_Source texts of formatted documents:_
****************

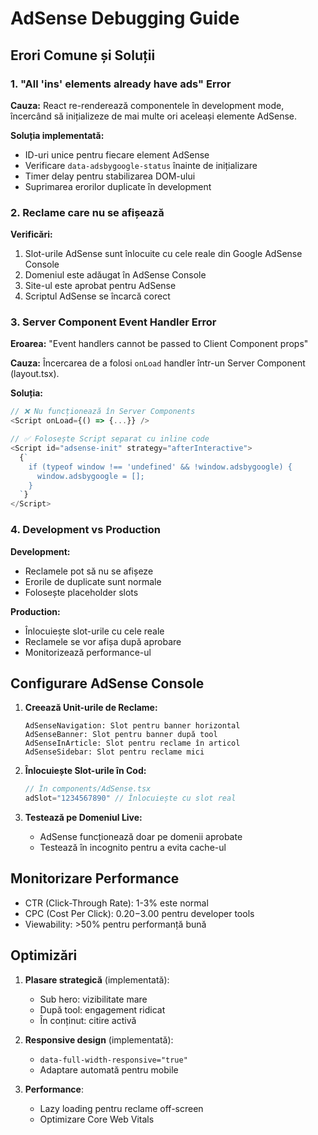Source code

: # AdSense Debugging Guide

## Erori Comune și Soluții

### 1. "All 'ins' elements already have ads" Error

**Cauza:** React re-renderează componentele în development mode, încercând să inițializeze de mai multe ori aceleași elemente AdSense.

**Soluția implementată:**
- ID-uri unice pentru fiecare element AdSense
- Verificare `data-adsbygoogle-status` înainte de inițializare
- Timer delay pentru stabilizarea DOM-ului
- Suprimarea erorilor duplicate în development

### 2. Reclame care nu se afișează

**Verificări:**
1. Slot-urile AdSense sunt înlocuite cu cele reale din Google AdSense Console
2. Domeniul este adăugat în AdSense Console
3. Site-ul este aprobat pentru AdSense
4. Scriptul AdSense se încarcă corect

### 3. Server Component Event Handler Error

**Eroarea:** "Event handlers cannot be passed to Client Component props"

**Cauza:** Încercarea de a folosi `onLoad` handler într-un Server Component (layout.tsx).

**Soluția:**
```typescript
// ❌ Nu funcționează în Server Components
<Script onLoad={() => {...}} />

// ✅ Folosește Script separat cu inline code
<Script id="adsense-init" strategy="afterInteractive">
  {`
    if (typeof window !== 'undefined' && !window.adsbygoogle) {
      window.adsbygoogle = [];
    }
  `}
</Script>
```

### 4. Development vs Production

**Development:**
- Reclamele pot să nu se afișeze
- Erorile de duplicate sunt normale
- Folosește placeholder slots

**Production:**
- Înlocuiește slot-urile cu cele reale
- Reclamele se vor afișa după aprobare
- Monitorizează performance-ul

## Configurare AdSense Console

1. **Creează Unit-urile de Reclame:**
   ```
   AdSenseNavigation: Slot pentru banner horizontal
   AdSenseBanner: Slot pentru banner după tool
   AdSenseInArticle: Slot pentru reclame în articol
   AdSenseSidebar: Slot pentru reclame mici
   ```

2. **Înlocuiește Slot-urile în Cod:**
   ```typescript
   // În components/AdSense.tsx
   adSlot="1234567890" // Înlocuiește cu slot real
   ```

3. **Testează pe Domeniul Live:**
   - AdSense funcționează doar pe domenii aprobate
   - Testează în incognito pentru a evita cache-ul

## Monitorizare Performance

- CTR (Click-Through Rate): 1-3% este normal
- CPC (Cost Per Click): $0.20-$3.00 pentru developer tools
- Viewability: >50% pentru performanță bună

## Optimizări

1. **Plasare strategică** (implementată):
   - Sub hero: vizibilitate mare
   - După tool: engagement ridicat
   - În conținut: citire activă

2. **Responsive design** (implementată):
   - `data-full-width-responsive="true"`
   - Adaptare automată pentru mobile

3. **Performance**:
   - Lazy loading pentru reclame off-screen
   - Optimizare Core Web Vitals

****************

_PROMPT:_
Please extract exactly, and only, the lines from the line containing "3. **Testează pe Domeniul Live:**" through the last line of the records.

_EXERCISE SOLUTION:_
3. **Testează pe Domeniul Live:**
   - AdSense funcționează doar pe domenii aprobate
   - Testează în incognito pentru a evita cache-ul

## Monitorizare Performance

- CTR (Click-Through Rate): 1-3% este normal
- CPC (Cost Per Click): $0.20-$3.00 pentru developer tools
- Viewability: >50% pentru performanță bună

## Optimizări

1. **Plasare strategică** (implementată):
   - Sub hero: vizibilitate mare
   - După tool: engagement ridicat
   - În conținut: citire activă

2. **Responsive design** (implementată):
   - `data-full-width-responsive="true"`
   - Adaptare automată pentru mobile

3. **Performance**:
   - Lazy loading pentru reclame off-screen
   - Optimizare Core Web Vitals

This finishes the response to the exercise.